In the line of fund, the participants reported generally a negative impact marked of hyperhidrosis in their quality of the life (inclusive the position and emotional limitations to take part in the social and daily activities). Those patients that had received BTX-A showed a statistically significant improvement in their quality of the life in comparison with the cures for hyperhidrosis group of placebo. The results were seen as early as a week that continues the initiation of the therapy and continued for 16 announces-processing of weeks.
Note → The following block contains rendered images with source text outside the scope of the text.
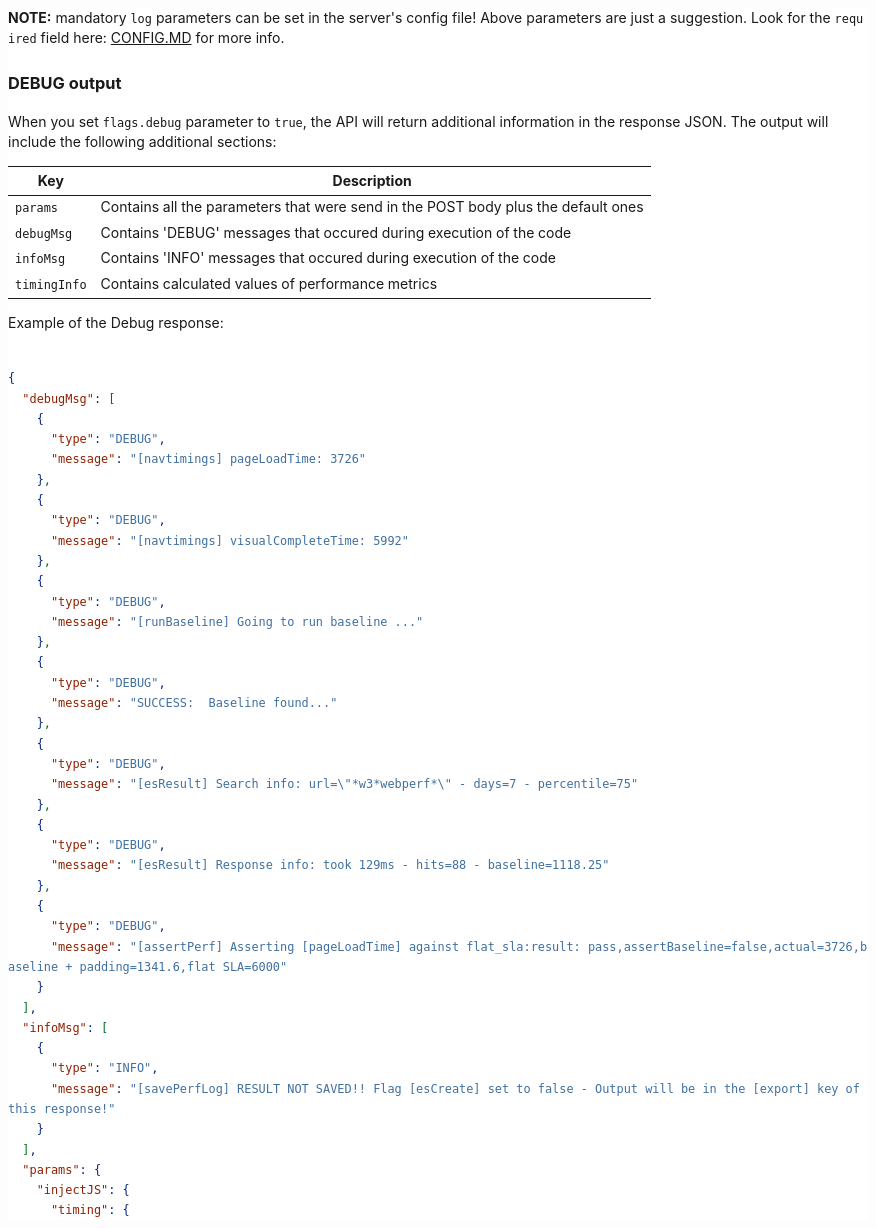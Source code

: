 **NOTE:** mandatory `log` parameters can be set in the server's config file! Above parameters are just a suggestion. Look for the `required` field here: [CONFIG.MD](CONFIG.MD) for more info.

### DEBUG output

When you set `flags.debug` parameter to `true`, the API will return additional information in the response JSON. The output will include the following additional sections:

|Key|Description|
|-|-|
|`params`|Contains all the parameters that were send in the POST body plus the default ones|
|`debugMsg`|Contains 'DEBUG' messages that occured during execution of the code|
|`infoMsg`|Contains 'INFO' messages that occured during execution of the code|
|`timingInfo`|Contains calculated values of performance metrics|

Example of the Debug response:

```json

{
  "debugMsg": [
    {
      "type": "DEBUG",
      "message": "[navtimings] pageLoadTime: 3726"
    },
    {
      "type": "DEBUG",
      "message": "[navtimings] visualCompleteTime: 5992"
    },
    {
      "type": "DEBUG",
      "message": "[runBaseline] Going to run baseline ..."
    },
    {
      "type": "DEBUG",
      "message": "SUCCESS:  Baseline found..."
    },
    {
      "type": "DEBUG",
      "message": "[esResult] Search info: url=\"*w3*webperf*\" - days=7 - percentile=75"
    },
    {
      "type": "DEBUG",
      "message": "[esResult] Response info: took 129ms - hits=88 - baseline=1118.25"
    },
    {
      "type": "DEBUG",
      "message": "[assertPerf] Asserting [pageLoadTime] against flat_sla:result: pass,assertBaseline=false,actual=3726,baseline + padding=1341.6,flat SLA=6000"
    }
  ],
  "infoMsg": [
    {
      "type": "INFO",
      "message": "[savePerfLog] RESULT NOT SAVED!! Flag [esCreate] set to false - Output will be in the [export] key of this response!"
    }
  ],
  "params": {
    "injectJS": {
      "timing": {
```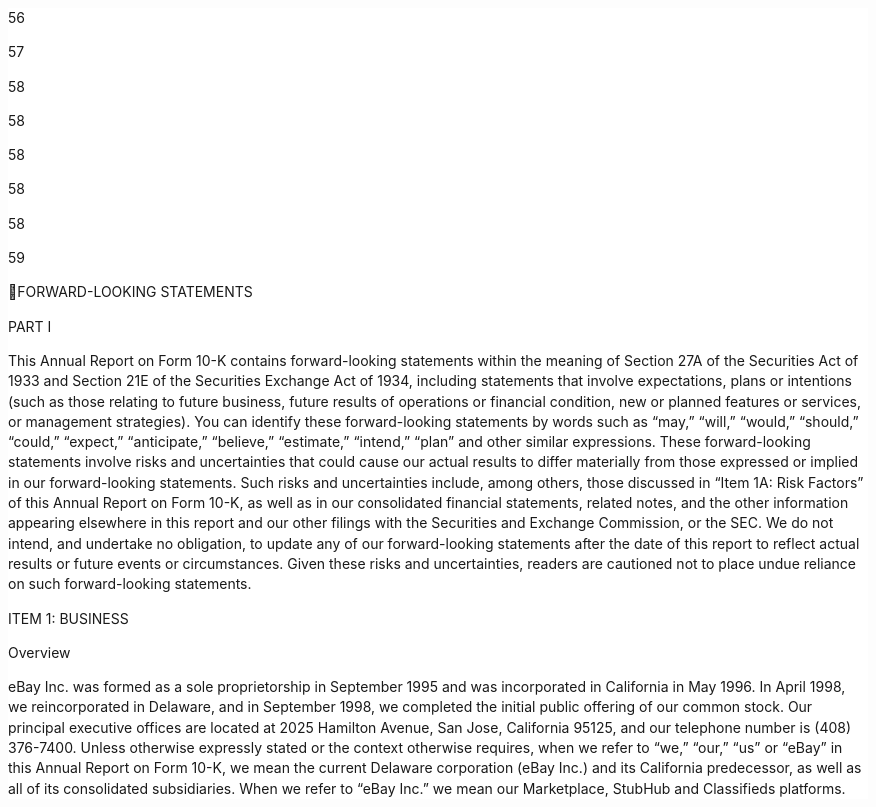 56

57

58

58

58

58

58

59

FORWARD-LOOKING STATEMENTS

PART I

This Annual Report on Form 10-K contains forward-looking statements within the meaning of Section 27A of the Securities Act of 1933 and
Section 21E of the Securities Exchange Act of 1934, including statements that involve expectations, plans or intentions (such as those relating to
future business, future results of operations or financial condition, new or planned features or services, or management strategies). You can identify
these  forward-looking  statements  by  words  such  as  “may,”  “will,”  “would,”  “should,”  “could,”  “expect,”  “anticipate,”  “believe,”  “estimate,”  “intend,”
“plan” and other similar expressions. These forward-looking statements involve risks and uncertainties that could cause our actual results to differ
materially from those expressed or implied in our forward-looking statements. Such risks and uncertainties include, among others, those discussed
in  “Item  1A:  Risk  Factors”  of  this  Annual  Report  on  Form  10-K,  as  well  as  in  our  consolidated  financial  statements,  related  notes,  and  the  other
information appearing elsewhere in this report and our other filings with the Securities and Exchange Commission, or the SEC. We do not intend,
and undertake no obligation, to update any of our forward-looking statements after the date of this report to reflect actual results or future events or
circumstances. Given these risks and uncertainties, readers are cautioned not to place undue reliance on such forward-looking statements.

ITEM 1: BUSINESS

Overview

eBay  Inc.  was  formed  as  a  sole  proprietorship  in  September  1995  and  was  incorporated  in  California  in  May  1996.  In  April  1998,  we
reincorporated in Delaware, and in September 1998, we completed the initial public offering of our common stock. Our principal executive offices are
located at 2025 Hamilton Avenue, San Jose, California 95125, and our telephone number is (408) 376-7400. Unless otherwise expressly stated or
the  context  otherwise  requires,  when  we  refer  to  “we,”  “our,”  “us”  or  “eBay”  in  this  Annual  Report  on  Form  10-K,  we  mean  the  current  Delaware
corporation  (eBay  Inc.)  and  its  California  predecessor,  as  well  as  all  of  its  consolidated  subsidiaries.  When  we  refer  to  “eBay  Inc.”  we  mean  our
Marketplace, StubHub and Classifieds platforms.
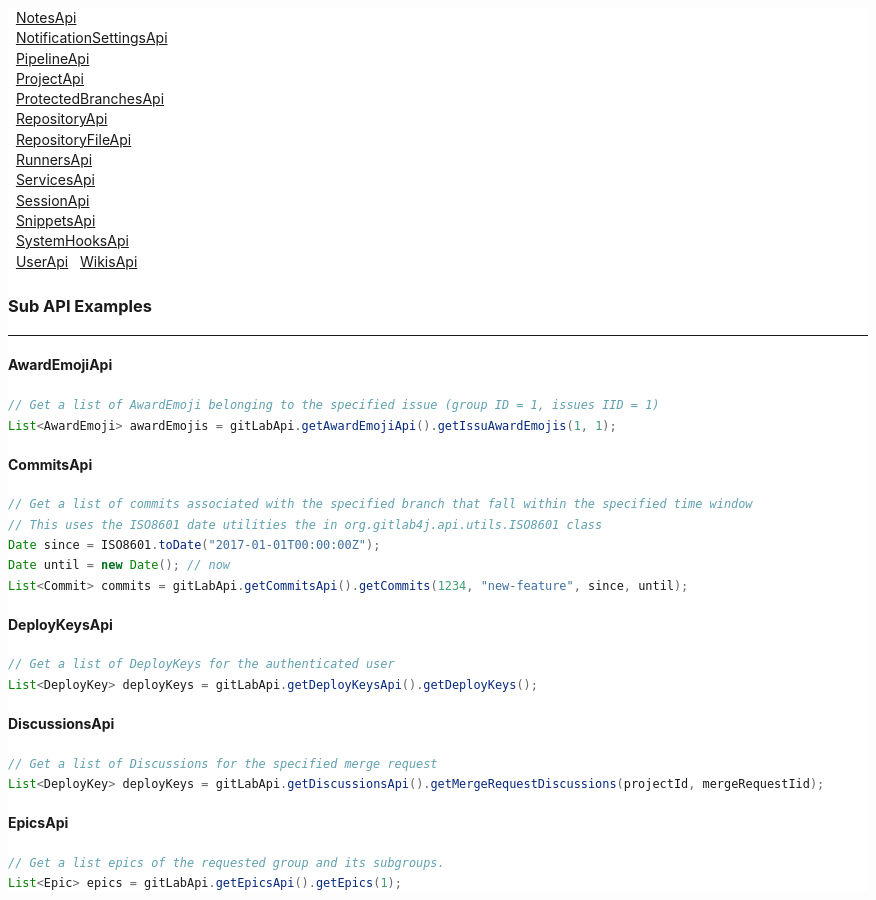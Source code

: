&nbsp;&nbsp;[NotesApi](#notesapi)<br/>
&nbsp;&nbsp;[NotificationSettingsApi](#notificationsettingsapi)<br/>
&nbsp;&nbsp;[PipelineApi](#pipelineapi)<br/>
&nbsp;&nbsp;[ProjectApi](#projectapi)<br/>
&nbsp;&nbsp;[ProtectedBranchesApi](#protectedbranchesapi) <br/>
&nbsp;&nbsp;[RepositoryApi](#repositoryapi)<br/>
&nbsp;&nbsp;[RepositoryFileApi](#repositoryfileapi)<br/>
&nbsp;&nbsp;[RunnersApi](#runnersapi) <br/>
&nbsp;&nbsp;[ServicesApi](#servicesapi)<br/>
&nbsp;&nbsp;[SessionApi](#sessionapi)<br/>
&nbsp;&nbsp;[SnippetsApi](#snippetsapi)<br/>
&nbsp;&nbsp;[SystemHooksApi](#systemhooksapi)<br/>
&nbsp;&nbsp;[UserApi](#userapi)
&nbsp;&nbsp;[WikisApi](#wikisapi)


### Sub API Examples
----------------

#### AwardEmojiApi
```java
// Get a list of AwardEmoji belonging to the specified issue (group ID = 1, issues IID = 1)
List<AwardEmoji> awardEmojis = gitLabApi.getAwardEmojiApi().getIssuAwardEmojis(1, 1);
```

#### CommitsApi
```java
// Get a list of commits associated with the specified branch that fall within the specified time window
// This uses the ISO8601 date utilities the in org.gitlab4j.api.utils.ISO8601 class
Date since = ISO8601.toDate("2017-01-01T00:00:00Z");
Date until = new Date(); // now
List<Commit> commits = gitLabApi.getCommitsApi().getCommits(1234, "new-feature", since, until);
```

#### DeployKeysApi
```java
// Get a list of DeployKeys for the authenticated user
List<DeployKey> deployKeys = gitLabApi.getDeployKeysApi().getDeployKeys();
```

#### DiscussionsApi
```java
// Get a list of Discussions for the specified merge request
List<DeployKey> deployKeys = gitLabApi.getDiscussionsApi().getMergeRequestDiscussions(projectId, mergeRequestIid);
```

#### EpicsApi
```java
// Get a list epics of the requested group and its subgroups.
List<Epic> epics = gitLabApi.getEpicsApi().getEpics(1);
```
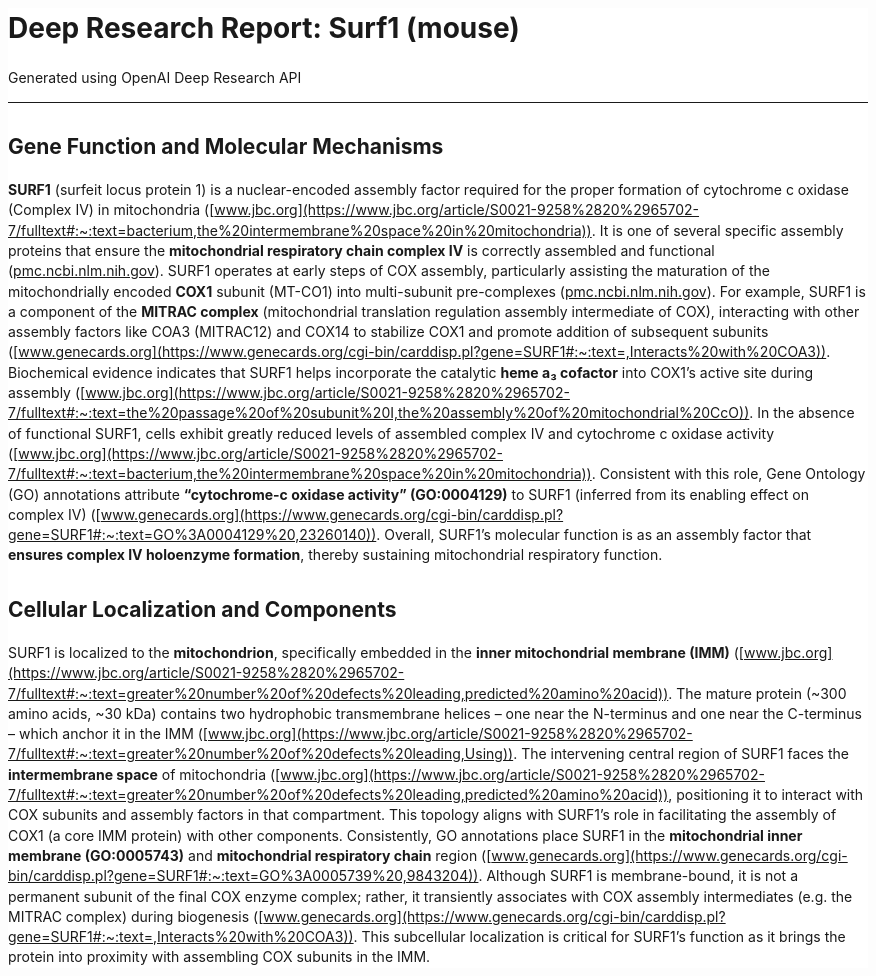# Deep Research Report: Surf1 (mouse)

Generated using OpenAI Deep Research API

---

## Gene Function and Molecular Mechanisms  
**SURF1** (surfeit locus protein 1) is a nuclear-encoded assembly factor required for the proper formation of cytochrome c oxidase (Complex IV) in mitochondria ([www.jbc.org](https://www.jbc.org/article/S0021-9258%2820%2965702-7/fulltext#:~:text=bacterium,the%20intermembrane%20space%20in%20mitochondria)). It is one of several specific assembly proteins that ensure the **mitochondrial respiratory chain complex IV** is correctly assembled and functional ([pmc.ncbi.nlm.nih.gov](https://pmc.ncbi.nlm.nih.gov/articles/PMC3888171/#:~:text=The%20SURF1%20gene%20encodes%20one,protein%20to%20the%20mitochondrial%20inner)). SURF1 operates at early steps of COX assembly, particularly assisting the maturation of the mitochondrially encoded **COX1** subunit (MT-CO1) into multi-subunit pre-complexes ([pmc.ncbi.nlm.nih.gov](https://pmc.ncbi.nlm.nih.gov/articles/PMC3888171/#:~:text=The%20SURF1%20gene%20encodes%20one,protein%20to%20the%20mitochondrial%20inner)). For example, SURF1 is a component of the **MITRAC complex** (mitochondrial translation regulation assembly intermediate of COX), interacting with other assembly factors like COA3 (MITRAC12) and COX14 to stabilize COX1 and promote addition of subsequent subunits ([www.genecards.org](https://www.genecards.org/cgi-bin/carddisp.pl?gene=SURF1#:~:text=,Interacts%20with%20COA3)). Biochemical evidence indicates that SURF1 helps incorporate the catalytic **heme a₃ cofactor** into COX1’s active site during assembly ([www.jbc.org](https://www.jbc.org/article/S0021-9258%2820%2965702-7/fulltext#:~:text=the%20passage%20of%20subunit%20I,the%20assembly%20of%20mitochondrial%20CcO)). In the absence of functional SURF1, cells exhibit greatly reduced levels of assembled complex IV and cytochrome c oxidase activity ([www.jbc.org](https://www.jbc.org/article/S0021-9258%2820%2965702-7/fulltext#:~:text=bacterium,the%20intermembrane%20space%20in%20mitochondria)). Consistent with this role, Gene Ontology (GO) annotations attribute **“cytochrome-c oxidase activity” (GO:0004129)** to SURF1 (inferred from its enabling effect on complex IV) ([www.genecards.org](https://www.genecards.org/cgi-bin/carddisp.pl?gene=SURF1#:~:text=GO%3A0004129%20,23260140)). Overall, SURF1’s molecular function is as an assembly factor that **ensures complex IV holoenzyme formation**, thereby sustaining mitochondrial respiratory function.  

## Cellular Localization and Components  
SURF1 is localized to the **mitochondrion**, specifically embedded in the **inner mitochondrial membrane (IMM)** ([www.jbc.org](https://www.jbc.org/article/S0021-9258%2820%2965702-7/fulltext#:~:text=greater%20number%20of%20defects%20leading,predicted%20amino%20acid)). The mature protein (~300 amino acids, ~30 kDa) contains two hydrophobic transmembrane helices – one near the N-terminus and one near the C-terminus – which anchor it in the IMM ([www.jbc.org](https://www.jbc.org/article/S0021-9258%2820%2965702-7/fulltext#:~:text=greater%20number%20of%20defects%20leading,Using)). The intervening central region of SURF1 faces the **intermembrane space** of mitochondria ([www.jbc.org](https://www.jbc.org/article/S0021-9258%2820%2965702-7/fulltext#:~:text=greater%20number%20of%20defects%20leading,predicted%20amino%20acid)), positioning it to interact with COX subunits and assembly factors in that compartment. This topology aligns with SURF1’s role in facilitating the assembly of COX1 (a core IMM protein) with other components. Consistently, GO annotations place SURF1 in the **mitochondrial inner membrane (GO:0005743)** and **mitochondrial respiratory chain** region ([www.genecards.org](https://www.genecards.org/cgi-bin/carddisp.pl?gene=SURF1#:~:text=GO%3A0005739%20,9843204)). Although SURF1 is membrane-bound, it is not a permanent subunit of the final COX enzyme complex; rather, it transiently associates with COX assembly intermediates (e.g. the MITRAC complex) during biogenesis ([www.genecards.org](https://www.genecards.org/cgi-bin/carddisp.pl?gene=SURF1#:~:text=,Interacts%20with%20COA3)). This subcellular localization is critical for SURF1’s function as it brings the protein into proximity with assembling COX subunits in the IMM.  
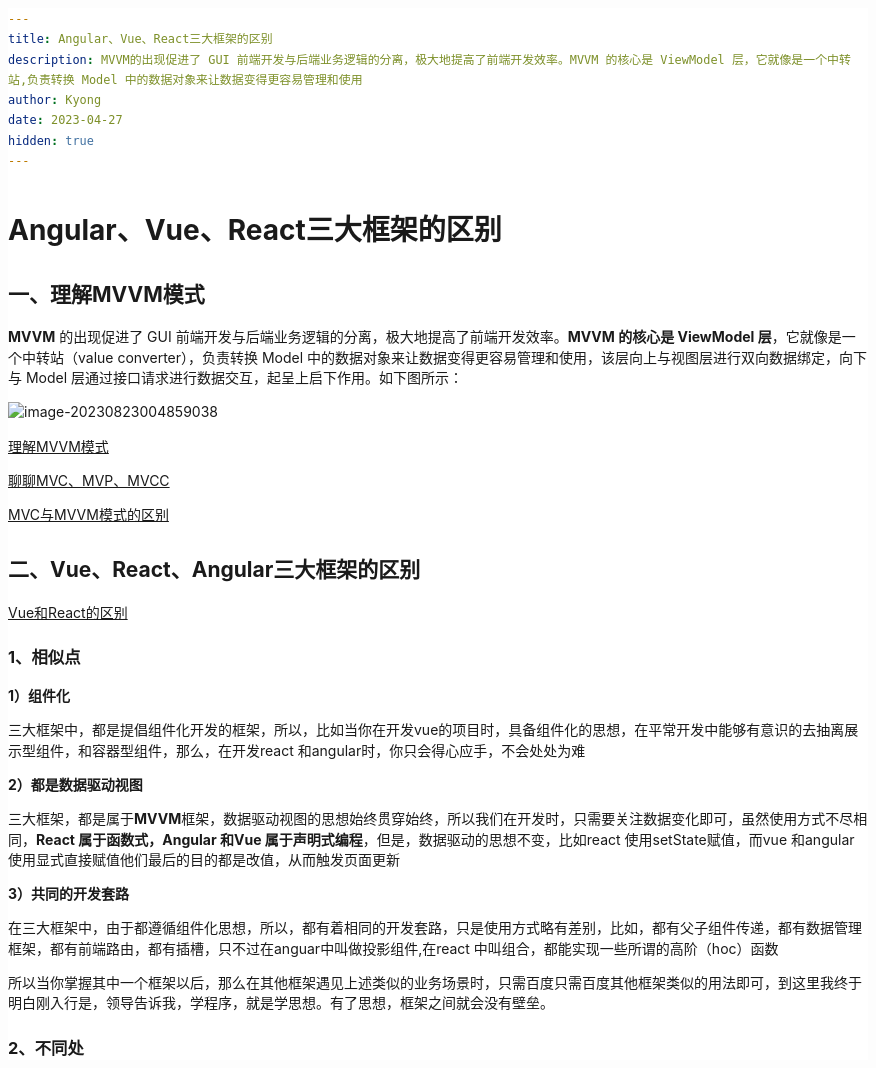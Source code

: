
```yaml
---
title: Angular、Vue、React三大框架的区别
description: MVVM的出现促进了 GUI 前端开发与后端业务逻辑的分离，极大地提高了前端开发效率。MVVM 的核心是 ViewModel 层，它就像是一个中转站,负责转换 Model 中的数据对象来让数据变得更容易管理和使用
author: Kyong
date: 2023-04-27
hidden: true
---
```

# Angular、Vue、React三大框架的区别

## 一、理解MVVM模式

**MVVM** 的出现促进了 GUI 前端开发与后端业务逻辑的分离，极大地提高了前端开发效率。**MVVM 的核心是 ViewModel 层**，它就像是一个中转站（value converter），负责转换 Model 中的数据对象来让数据变得更容易管理和使用，该层向上与视图层进行双向数据绑定，向下与 Model 层通过接口请求进行数据交互，起呈上启下作用。如下图所示：

![image-20230823004859038](https://kyong-blog.oss-cn-shenzhen.aliyuncs.com/articleContent/image-20230823004859038.png)

[理解MVVM模式](https://juejin.cn/post/6844903825225023502?searchId=20230823004243CCDCEECD5A699BB78BFA#heading-1)

[聊聊MVC、MVP、MVCC](https://juejin.cn/post/6844903866253705223)

[MVC与MVVM模式的区别](https://juejin.cn/post/7110885291946147876?searchId=202308251447055D654F33D80067888144)

## 二、Vue、React、Angular三大框架的区别

[Vue和React的区别](https://juejin.cn/post/6844903668446134286?searchId=20230823110112DDD3D1D8155191E665B6#heading-5)

### 1、相似点

**1）组件化**

​		三大框架中，都是提倡组件化开发的框架，所以，比如当你在开发vue的项目时，具备组件化的思想，在平常开发中能够有意识的去抽离展示型组件，和容器型组件，那么，在开发react 和angular时，你只会得心应手，不会处处为难

**2）都是数据驱动视图**

​		三大框架，都是属于**MVVM**框架，数据驱动视图的思想始终贯穿始终，所以我们在开发时，只需要关注数据变化即可，虽然使用方式不尽相同，**React 属于函数式，Angular 和Vue 属于声明式编程**，但是，数据驱动的思想不变，比如react 使用setState赋值，而vue 和angular 使用显式直接赋值他们最后的目的都是改值，从而触发页面更新

**3）共同的开发套路**

​		在三大框架中，由于都遵循组件化思想，所以，都有着相同的开发套路，只是使用方式略有差别，比如，都有父子组件传递，都有数据管理框架，都有前端路由，都有插槽，只不过在anguar中叫做投影组件,在react 中叫组合，都能实现一些所谓的高阶（hoc）函数

所以当你掌握其中一个框架以后，那么在其他框架遇见上述类似的业务场景时，只需百度只需百度其他框架类似的用法即可，到这里我终于明白刚入行是，领导告诉我，学程序，就是学思想。有了思想，框架之间就会没有壁垒。

### 2、不同处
This study maintains the belief that that hyperhidrosis causes interruption that considerable in a life of patient and personal processing and professional with BTX-AN improvement notably the quality of the life for these patients.

 

The daily results of the newspaper were not included in this report since there was not consistency of the cover by any of the subject to bias of the study. All subjects reported a temperate inconvenience "pins and needle" the sensation of the current. None of the six children included in the study had any problem that reaches the highest placement craniofacial hyperhidrosis for the voltaje inside the first week of the processing. All children received a temperate erythema in its stumps under both of the cushions of the processing, cures for hyperhidrosis but this rojez dissipated quickly. None children received any undoes cutaneous irritations during the four weeks of the processing. All subjects reported a coherent one carrying the guideline of their prosthesis during this time, and none reported that they had to remove their earlier prosthesis than usual should to bother. It should be noted that none of the to test happened during the months of the summer.

 

The original design of the study was to continue to test the weekly subjects continuing the phase of the processing to see when the volume of the sweat enlarged to its levels of the original one with which reckoning the effects of the processing. Unfortunately, the conformity of the subjects was a problem and continuing it collected of more weekly data was not practical. The study was therefore concluded in ten weeks (three posttreatment of weeks) and as a consequence craniofacial hyperhidrosis, the time limit of time that the effect of the processing persisted was not determined.